In the previous section, we saw how we could leverage feature extraction transfer learning to get far better results on our Food vision project (using only 10% of original dataset) than building our own model from scratch.

Now, we're going to cover another type of transfer learning: fine-tuning.

In **fine-tuning transfer learning** the pre-trained weights from another model are unfrozen and tweaked during to better suit your own data.

*Feature extraction transfer learning vs. fine-tuning transfer learning. The main difference between the two is that in fine-tuning, more layers of the pre-trained model get unfrozen and tuned on custom data. This fine-tuning usually takes more data than feature extraction to be effective.*

> 💡 **This time we will use the helper functions to speed up our steps in learning**

Import the Helper functions

In [1]:
# Get helper_functions.py script from Github
!wget https://raw.githubusercontent.com/SaketMunda/ml-helpers/master/helper_functions.py

# Import helper functions we're going to use
from helper_functions import create_tensorboard_callback, unzip_data, walk_through_dir

--2022-12-16 05:53:59--  https://raw.githubusercontent.com/SaketMunda/ml-helpers/master/helper_functions.py
Resolving raw.githubusercontent.com (raw.githubusercontent.com)... 185.199.108.133, 185.199.109.133, 185.199.110.133, ...
Connecting to raw.githubusercontent.com (raw.githubusercontent.com)|185.199.108.133|:443... connected.
HTTP request sent, awaiting response... 200 OK
Length: 1937 (1.9K) [text/plain]
Saving to: ‘helper_functions.py’


2022-12-16 05:53:59 (31.9 MB/s) - ‘helper_functions.py’ saved [1937/1937]
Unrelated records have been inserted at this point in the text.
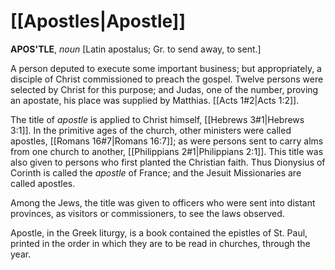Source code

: # [[Apostles|Apostle]]

**APOS'TLE**, _noun_ \[Latin apostalus; Gr. to send away, to sent.\]

A person deputed to execute some important business; but appropriately, a disciple of Christ commissioned to preach the gospel. Twelve persons were selected by Christ for this purpose; and Judas, one of the number, proving an apostate, his place was supplied by Matthias. [[Acts 1#2|Acts 1:2]].

The title of _apostle_ is applied to Christ himself, [[Hebrews 3#1|Hebrews 3:1]]. In the primitive ages of the church, other ministers were called apostles, [[Romans 16#7|Romans 16:7]]; as were persons sent to carry alms from one church to another, [[Philippians 2#1|Philippians 2:1]]. This title was also given to persons who first planted the Christian faith. Thus Dionysius of Corinth is called the _apostle_ of France; and the Jesuit Missionaries are called apostles.

Among the Jews, the title was given to officers who were sent into distant provinces, as visitors or commissioners, to see the laws observed.

Apostle, in the Greek liturgy, is a book contained the epistles of St. Paul, printed in the order in which they are to be read in churches, through the year.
## 10 Food Classes : Working with Less data

As in the previous notebook of Transfer Leanring : Feature Extraction, we got good results from less data (10%) of the training data using transfer learning from TensorFlow Hub.

In this notebook, we're going to continue to work with smaller subsets of the data, except this time we'll have a look at how we can use in-built pretrained models within the `tf.keras.applications` module as well as how to fine-tune them to our own custom dataset.

We'll also practice using a new but similar dataloader function to what we've used before, `image_dataset_from_directory()` which is a part of `tf.keras.preprocessing` module.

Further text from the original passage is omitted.